The Shelbourne Hotel had armed guards at every floor. England's squad was told not to leave the premises without their guide. The Irish team was staying at the same location.

Duckham recalls, “We tried to not bump into each other but it was going to happen.

“They brought a movie for us to view and the door behind them was unlocked.” “A shadow was cast on my back, so I turned.”

There was Fergus Slattery, a fellow player in the British and Irish Lions team from the 1971 victory tour of New Zealand.

“We were good friends, and I said “Slats. What are you doing? Duckham says, “Go and watch your film.”

“He said to me: “Duckers, this film is so terrible that I have come to yours.” After the film ended, he escaped through the door!

It was a match that saw one of the greatest moments in rugby history.

England was left alone, so the Ireland team was deliberately kept back before kickoff. Following the match, there was a standing ovation by the crowd for over five minutes.

Billy Glynn, a former president of the IRFU, was at Lansdowne Road that morning. Then, I saw that my own tears were welling up.

“It was an occasion for friendship. “This is a great day to play sport,” I replied.

Duckham recalls it well.

He says, “It was an extremely emotional moment because it caught our attention.” “We didn’t expect the entire stadium would erupt. It was a loud, chaotic cacophony. It was unbelievably painful.

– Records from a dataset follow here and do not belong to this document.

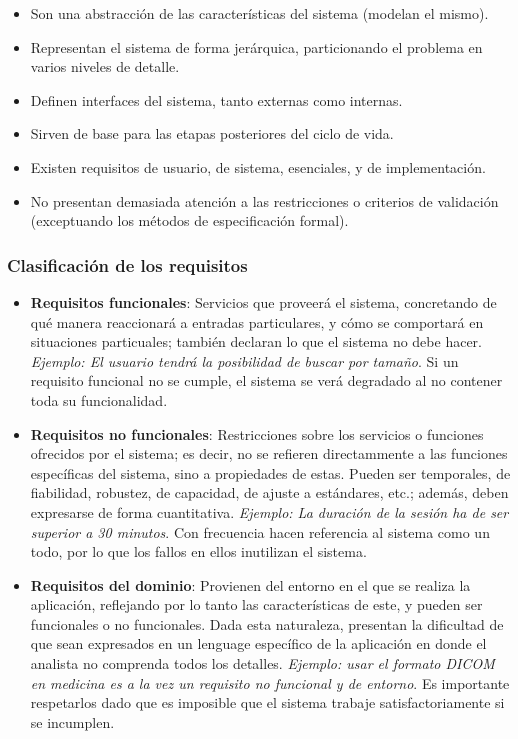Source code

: \begin{itemize}
    \item Son una abstracción de las características del sistema (modelan el mismo).
    \item Representan el sistema de forma jerárquica, particionando el problema en varios niveles de detalle.
    \item Definen interfaces del sistema, tanto externas como internas.
    \item Sirven de base para las etapas posteriores del ciclo de vida.
    \item Existen requisitos de usuario, de sistema, esenciales, y de implementación.
    \item No presentan demasiada atención a las restricciones o criterios de validación (exceptuando los métodos de especificación formal).
\end{itemize}

\subsubsection{Clasificación de los requisitos}
\begin{itemize}
    \item \textbf{Requisitos funcionales}: Servicios que proveerá el sistema, concretando de qué manera reaccionará a entradas particulares, y cómo se comportará en situaciones particuales; también declaran lo que el sistema no debe hacer. \textit{Ejemplo: El usuario tendrá la posibilidad de buscar por tamaño}. Si un requisito funcional no se cumple, el sistema se verá degradado al no contener toda su funcionalidad.

    \item \textbf{Requisitos no funcionales}: Restricciones sobre los servicios o funciones ofrecidos por el sistema; es decir, no se refieren directammente a las funciones específicas del sistema, sino a propiedades de estas. Pueden ser temporales, de fiabilidad, robustez, de capacidad, de ajuste a estándares, etc.; además, deben expresarse de forma cuantitativa. \textit{Ejemplo: La duración de la sesión ha de ser superior a 30 minutos}. Con frecuencia hacen referencia al sistema como un todo, por lo que los fallos en ellos inutilizan el sistema.

    \item \textbf{Requisitos del dominio}: Provienen del entorno en el que se realiza la aplicación, reflejando por lo tanto las características de este, y pueden ser funcionales o no funcionales. Dada esta naturaleza, presentan la dificultad de que sean expresados en un lenguage específico de la aplicación en donde el analista no comprenda todos los detalles. \textit{Ejemplo: usar el formato DICOM en medicina es a la vez un requisito no funcional y de entorno}. Es importante respetarlos dado que es imposible que el sistema trabaje satisfactoriamente si se incumplen.
\end{itemize}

“And then everything changed when the referee whistled and we kicked off!”

Ireland won with two tries by Tom Grace (winger) and Dick Milliken (centre), which saw them win 18-9. However, the outcome was somewhat irrelevant.

Glynn recalled: “After the match everyone was talking about what had happened before kickoff. It is still talked about today by people who say that they were there.

At the post-match dinner, Pullin said the famous phrase: “We may be not very good but at least we show up.”

He received five minutes of additional applause for his comment.

McBride says: “They were terrible days here in Northern Ireland. It was just impossible to predict when it would occur next. There were numerous murders, many people disappeared, there was great turmoil everywhere.

They were horrible, terrible years. It was thirty years of my life that were really destroyed, and that's not something I can say alone.

“It still stirs up a lot in some rugby corners that those games in 1972 weren't played. People outside of rugby would be able to tell you how disappointed and frustrated they were.

“Everybody was so eager that England came and we were absolutely amazed. It was very, very important to the country.”